We’re going to break this article on 5-HTP into the following sections:
• What is 5-HTP?
• 5-HTP for Sleep
• 5-HTP for Anxiety
• 5-HTP for Weight Loss
• Other 5-HTP Benefits
• What’s the Best Dose of 5-HTP?
• Anything Else To Consider?
So, now that we’ve got the introductions out of the way, it’s time to start taking a closer look at 5-HTP and what the science really says about this particular supplement.
5-HTP is the abbreviation for 5-Hydroxytryptophan.
In short, it is what’s known as a ‘precursor’ to the neurotransmitter called Serotonin. A precursor is a compound that gets converted into something else in the body. In 5-HTP’s case, it is converted into Serotonin.
It is generally considered to be more effective than the amino acid L-Tryptophan at raising Serotonin in humans. This is because L-Tryptophan can be converted into other things such as Niacin. Meanwhile, 5-HTP can only be converted into Serotonin.
In case you didn’t know, Serotonin plays an important role in regulating things such as sleep, depression, anxiety, aggression, appetite, temperature, sexual behaviour, and pain sensation.
Many supplements on sale today use the plant extract Griffonia Simplicifolia (an African shrub) as a source of 5-HTP.
So, we’ve clearly seen that 5-HTP appears to be a reliable way to raise Serotonin levels. But what about the specific benefits of supplementing with 5-HTP? Let’s take a look at some of the main ones now.
You may have already heard about 5-HTP as a supplement to help with sleep.
As we mentioned above, Serotonin plays an important role in regulating sleep, so it would make sense that supplementing with 5-HTP could help. But what does the science actually say?
One study from 2010 found that a combination of GABA and 5-HTP, as well as some other ingredients, seemed to reduce the time required to fall asleep. This is promising.
There was also another study from 2004 that noted supplementing with 5-HTP was associated with significantly less sleep terrors in children during the trial and for up to six months afterwards.
In this study, children were given 2mg of 5-HTP per kg of their body weight at bedtime for a period of 20 consecutive days, and after one month, 93.5 per cent of patients showed a positive response.
So, it is clear that there is at least some scientific evidence to suggest that supplementing with 5-HTP could help with sleep. We would like to see more research into this specific area.
Another touted benefit of 5-HTP is its supposed ability to reduce anxiety and / or panic attacks.
As we mentioned above, supplementing with 5-HTP is considered to be a proven way to raise Serotonin levels.
One study from 2000 noted that increases in Serotonin levels may be able to directly reduce panic anxiety in patients with panic disorder.
Another study from 2000 found that supplementing with Tryptophan could potentially protect against anxiety in panic disorder patients.
Simply put, there is some evidence to suggest that increasing Serotonin levels (which 5-HTP is believed to do), could help to protect against anxiety. Again, we would like to see some more specific research into this area.
Now, you may have come across 5-HTP as an ingredient in supplements to help with weight loss. But is there any actual scientific evidence to suggest that 5-HTP will help in this regard?

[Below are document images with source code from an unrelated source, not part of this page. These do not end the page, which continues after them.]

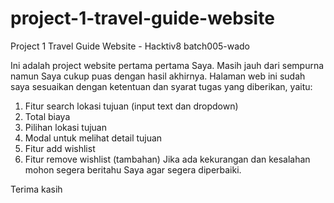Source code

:# project-1-travel-guide-website
Project 1 Travel Guide Website - Hacktiv8 batch005-wado

Ini adalah project website pertama pertama Saya. Masih jauh dari sempurna namun Saya cukup puas dengan hasil akhirnya. Halaman web ini sudah saya sesuaikan dengan ketentuan dan syarat tugas yang diberikan, yaitu:
  1. Fitur search lokasi tujuan (input text dan dropdown)
  2. Total biaya
  3. Pilihan lokasi tujuan
  4. Modal untuk melihat detail tujuan
  5. Fitur add wishlist
  6. Fitur remove wishlist (tambahan)
Jika ada kekurangan dan kesalahan mohon segera beritahu Saya agar segera diperbaiki.

Terima kasih
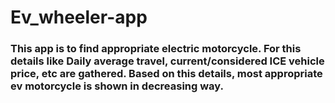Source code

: # Ev_wheeler-app

### This app is to find appropriate electric motorcycle. For this details like Daily average travel, current/considered ICE vehicle price, etc are gathered. Based on this details, most appropriate ev motorcycle is shown in decreasing way.
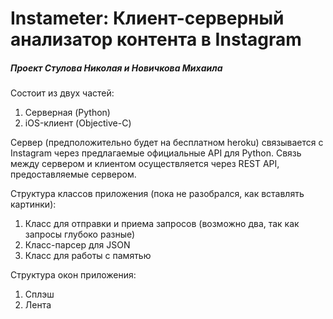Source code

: # Instameter: Клиент-серверный анализатор контента в Instagram
##### Проект Стулова Николая и Новичкова Михаила

Состоит из двух частей:
1. Серверная (Python)
2. iOS-клиент (Objective-C)

Сервер (предположительно будет на бесплатном heroku) связывается с Instagram через предлагаемые официальные API для Python. Связь между сервером и клиентом осуществляется через REST API, предоставляемые сервером.

Структура классов приложения (пока не разобрался, как вставлять картинки):
1. Класс для отправки и приема запросов (возможно два, так как запросы глубоко разные)
2. Класс-парсер для JSON
3. Класс для работы с памятью

Структура окон приложения:
1. Сплэш
2. Лента
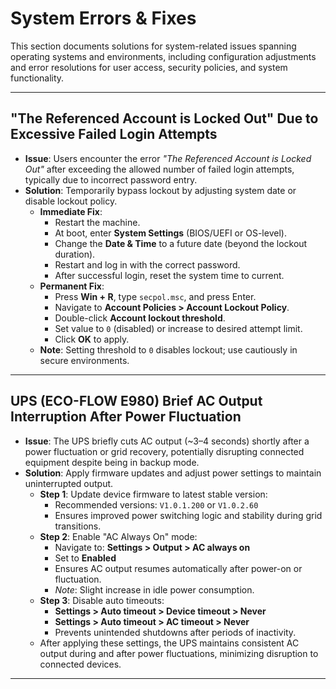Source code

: # System Errors & Fixes

This section documents solutions for system-related issues spanning operating systems and environments, including configuration adjustments and error resolutions for user access, security policies, and system functionality.

---

## "The Referenced Account is Locked Out" Due to Excessive Failed Login Attempts

- **Issue**: Users encounter the error _"The Referenced Account is Locked Out"_ after exceeding the allowed number of failed login attempts, typically due to incorrect password entry.
- **Solution**: Temporarily bypass lockout by adjusting system date or disable lockout policy.
  - **Immediate Fix**:
    - Restart the machine.
    - At boot, enter **System Settings** (BIOS/UEFI or OS-level).
    - Change the **Date & Time** to a future date (beyond the lockout duration).
    - Restart and log in with the correct password.
    - After successful login, reset the system time to current.
  - **Permanent Fix**:
    - Press **Win + R**, type `secpol.msc`, and press Enter.
    - Navigate to **Account Policies > Account Lockout Policy**.
    - Double-click **Account lockout threshold**.
    - Set value to `0` (disabled) or increase to desired attempt limit.
    - Click **OK** to apply.
  - **Note**: Setting threshold to `0` disables lockout; use cautiously in secure environments.

---

## UPS (ECO-FLOW E980) Brief AC Output Interruption After Power Fluctuation

- **Issue**: The UPS briefly cuts AC output (~3–4 seconds) shortly after a power fluctuation or grid recovery, potentially disrupting connected equipment despite being in backup mode.
- **Solution**: Apply firmware updates and adjust power settings to maintain uninterrupted output.
  - **Step 1**: Update device firmware to latest stable version:
    - Recommended versions: `V1.0.1.200` or `V1.0.2.60`
    - Ensures improved power switching logic and stability during grid transitions.
  - **Step 2**: Enable "AC Always On" mode:
    - Navigate to: **Settings > Output > AC always on**
    - Set to **Enabled**
    - Ensures AC output resumes automatically after power-on or fluctuation.
    - _Note_: Slight increase in idle power consumption.
  - **Step 3**: Disable auto timeouts:
    - **Settings > Auto timeout > Device timeout > Never**
    - **Settings > Auto timeout > AC timeout > Never**
    - Prevents unintended shutdowns after periods of inactivity.
  - After applying these settings, the UPS maintains consistent AC output during and after power fluctuations, minimizing disruption to connected devices.

---

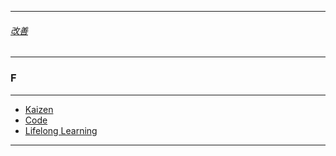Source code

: 
---

###### [改善](https://github.com/ttltrk/0C/blob/master/README.MD) 

---

### F

---

* [Kaizen](https://github.com/ttltrk/ELSE/blob/master/LINKS/01/KAIZEN.MD)
* [Code](https://github.com/ttltrk/ELSE/blob/master/LINKS/02/CODE.MD)
* [Lifelong Learning](https://github.com/ttltrk/ELSE/blob/master/LINKS/03/LLL.MD)

---

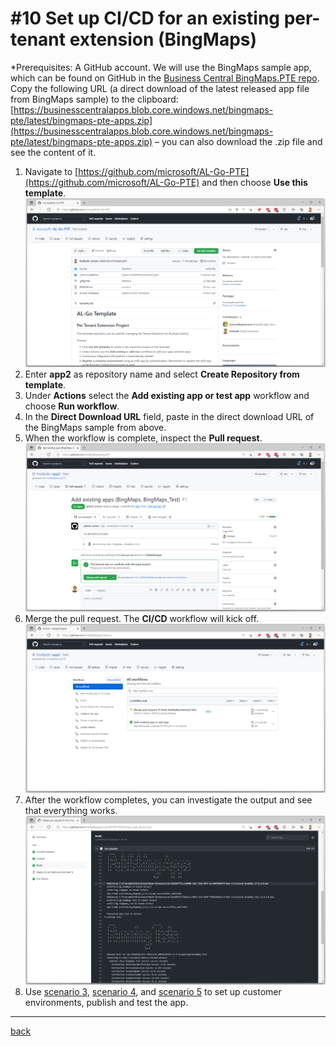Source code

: # #10 Set up CI/CD for an existing per-tenant extension (BingMaps)
*Prerequisites: A GitHub account.
We will use the BingMaps sample app, which can be found on GitHub in the [Business Central BingMaps.PTE repo](https://github.com/BusinessCentralApps/BingMaps.PTE). Copy the following URL (a direct download of the latest released app file from BingMaps sample) to the clipboard: [https://businesscentralapps.blob.core.windows.net/bingmaps-pte/latest/bingmaps-pte-apps.zip](https://businesscentralapps.blob.core.windows.net/bingmaps-pte/latest/bingmaps-pte-apps.zip) – you can also download the .zip file and see the content of it.

1. Navigate to [https://github.com/microsoft/AL-Go-PTE](https://github.com/microsoft/AL-Go-PTE) and then choose **Use this template**.
![Use this template](images/10a.png)
1. Enter **app2** as repository name and select **Create Repository from template**.
1. Under **Actions** select the **Add existing app or test app** workflow and choose **Run workflow**.
1. In the **Direct Download URL** field, paste in the direct download URL of the BingMaps sample from above.
1. When the workflow is complete, inspect the **Pull request**.
![Pull Request](images/10b.png)
1. Merge the pull request. The **CI/CD** workflow will kick off.
![CI/CD](images/10c.png)
1. After the workflow completes, you can investigate the output and see that everything works.
![Success](images/10d.png)
1. Use [scenario 3](RegisterSandboxEnvironment.md), [scenario 4](CreateRelease.md), and [scenario 5](RegisterProductionEnvironment.md) to set up customer environments, publish and test the app.
---
[back](../README.md)
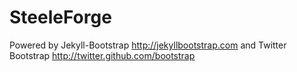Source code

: # SteeleForge

Powered by Jekyll-Bootstrap <http://jekyllbootstrap.com> and Twitter Bootstrap <http://twitter.github.com/bootstrap>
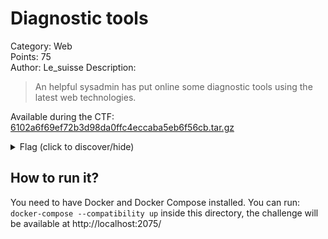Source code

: # Diagnostic tools
Category: Web  
Points: 75  
Author: Le_suisse
Description:
> An helpful sysadmin has put online some diagnostic tools using the latest web technologies.

Available during the CTF: [6102a6f69ef72b3d98da0ffc4eccaba5eb6f56cb.tar.gz](./6102a6f69ef72b3d98da0ffc4eccaba5eb6f56cb.tar.gz)

<details>
    <summary>Flag (click to discover/hide)</summary>
    <p>GH19{escaping_not_needed}</p>
</details>

## How to run it?
You need to have Docker and Docker Compose installed.
You can run: ``docker-compose --compatibility up`` inside this directory, the challenge will
be available at http://localhost:2075/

There is significant evidence to suggest that supplementing with 5-HTP could help to reduce appetite, which in turn could help with weight loss.
One study from 1998 suggested that supplementing with 5-HTP was associated with less food intake.
And another one from 1989 found that 5-HTP was associated with a reduction of calories consumed.
It is suggested that 5-HTP could help to reduce appetite when consumed with a meal, because it could help to increase the sensation of fullness after having eaten.
So, there is at least some evidence to suggest that supplementing with 5-HTP could help with weight loss by helping to keep you feeling fuller for longer after you’ve eaten, when 5-HTP is consumed with a meal.
In the study, 5-HTP was given to young people with high levels of romantic stress. The subjects were given 12.8mg of 5-HTP twice a day for six weeks. The study noted reductions in perceived romantic stress after three weeks.
There are plenty of other supposed benefits of 5-HTP, but not many more have actual scientific evidence to back them up.
There is no ‘best’ dose of 5-HTP.
However, a typical dose is around 300mg to 500mg, according to Examine.com.
It is also suggested that if you are looking to reduce food intake by supplementing with 5-HTP, then it should be consumed with a meal.
As we always like to remind our readers, make sure you do some of your own research and consult your doctor before thinking about supplementing with any new substances.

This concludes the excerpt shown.